Modern Technology: Robots in My Pool & The Internet of ‘Things’
The pace of technology hasn’t really been Jetson’s level for the last decade, but our applications of such are finally turning some heads. Where just 5 years ago Smart Phones were still a business thing, they now dominate much of the internet browsing market. That’s an understatement though, they dominate much of our lives now. Run an experiment, the next time you’re at t red light, waiting for traffic to start again, see how many people in the cars next to you are looking at smart phones — it’s most of them! The technology isn’t fundamentally any different than it was even a decade ago almost. There’s a screen, there’s a signal, and there’s interaction yet, there’s so much more there now.

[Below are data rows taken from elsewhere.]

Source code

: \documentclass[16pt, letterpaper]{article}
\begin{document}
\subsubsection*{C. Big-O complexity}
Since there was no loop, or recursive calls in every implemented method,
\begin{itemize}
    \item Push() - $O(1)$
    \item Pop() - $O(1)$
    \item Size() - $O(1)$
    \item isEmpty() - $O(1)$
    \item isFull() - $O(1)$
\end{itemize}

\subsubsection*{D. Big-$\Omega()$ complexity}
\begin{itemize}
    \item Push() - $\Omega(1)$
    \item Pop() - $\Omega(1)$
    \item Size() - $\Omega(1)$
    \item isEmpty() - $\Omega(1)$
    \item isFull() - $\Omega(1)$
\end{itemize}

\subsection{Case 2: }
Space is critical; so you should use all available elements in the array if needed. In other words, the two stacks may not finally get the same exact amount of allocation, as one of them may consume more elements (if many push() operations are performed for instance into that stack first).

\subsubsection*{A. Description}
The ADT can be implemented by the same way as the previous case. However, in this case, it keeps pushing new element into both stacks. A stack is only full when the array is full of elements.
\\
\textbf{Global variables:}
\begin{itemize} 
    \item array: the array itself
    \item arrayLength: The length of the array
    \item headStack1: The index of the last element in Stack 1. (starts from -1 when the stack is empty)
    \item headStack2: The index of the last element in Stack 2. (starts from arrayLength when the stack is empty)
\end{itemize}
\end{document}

Pool Cleaning Robots & The Roomba
So forgive the references to the Jetson’s, but that’s kind of how my generation gauged what the future would hold for us. Rosie, the family robot maid, was a quirky, lovable addition to the futuristic family. She cooked, cleaned, and even kept Ellroy in line! Today, we’ve not any consumer-level AI capable of interweaving with our families but there are some companies taking care of the chores. I recently had the pleasure of giving a friends Dolphin Premier robotic pool cleaner a whirl — and was blown away. These types of devices were invented in the late 70’s, but were a burden of electricity. Really expensive commercial pool vacuums have been utilized by local pool cleaning services but are prohibitively expensive for you and me. In the last 5 or so years however, companies like Dolphin and Maytronics (technically the same company) have really started to wow. These types of pool cleaner robots integrate with smart phones, can crawl around on the sides of pools, and often cost as little as 15 cents to run! It’s like a Roomba for your pool, but with more features!
Eloquence of Refinement
Few people actually give a sh*t about pool cleaners, but they are a great illustration of where tech is. They’re affordable, a super-niche consumer good, and they’re still deeply integrated with smart devices. This type of organization and market-spanning connectedness is the seed of the Internet of Things. Right now, all our devices are speaking a similar language but they’re all divided among the applications. You iPhones’ browsing history isn’t available to your car’s XM radio yet — so you hear the same song. VC money has been pouring into tech companies relentlessly, and edgy new apps are a dime a dozen. Right now the tech landscape is a minefield of different people doing different things.
There’s Android and iOs to keep things somewhat ordered, but there’s still little translation between different types of data. An example of how this might refine itself eventually would be the adoption of a universal object-based data language to represent certain facets of technology. Imagine all devices having a registered ‘footprint’ within the framework of a universal data identifier. Like a bar code, this ID would let everyone else know that it’s a book, has an author, but doesn’t have an entry for Voltage type. Not dissimilar from eCommerce tagging and categorizing — it’d just be adopted industry wide. Imagine before you filed for a patent having to file for the acceptance of a new entry into the data profile identification system.
If your product were to contribute something entirely new to the world, it’d need a new ‘category’ to store that data. Now, if everyone were to be using this new digital ID as a handshake, different apps would be able to access relevant data without APIs or otherwise translating protocols. It’d be creepy knowing that An elevator might be able to start playing the next track on your Pandora list because your smart phone’s Universal ID had a ‘last played’ entry. The best pool cleaning robots would now be able to tell you that nasty little blotchy spot on the bottom was actually $45 worth of your favorite tequila!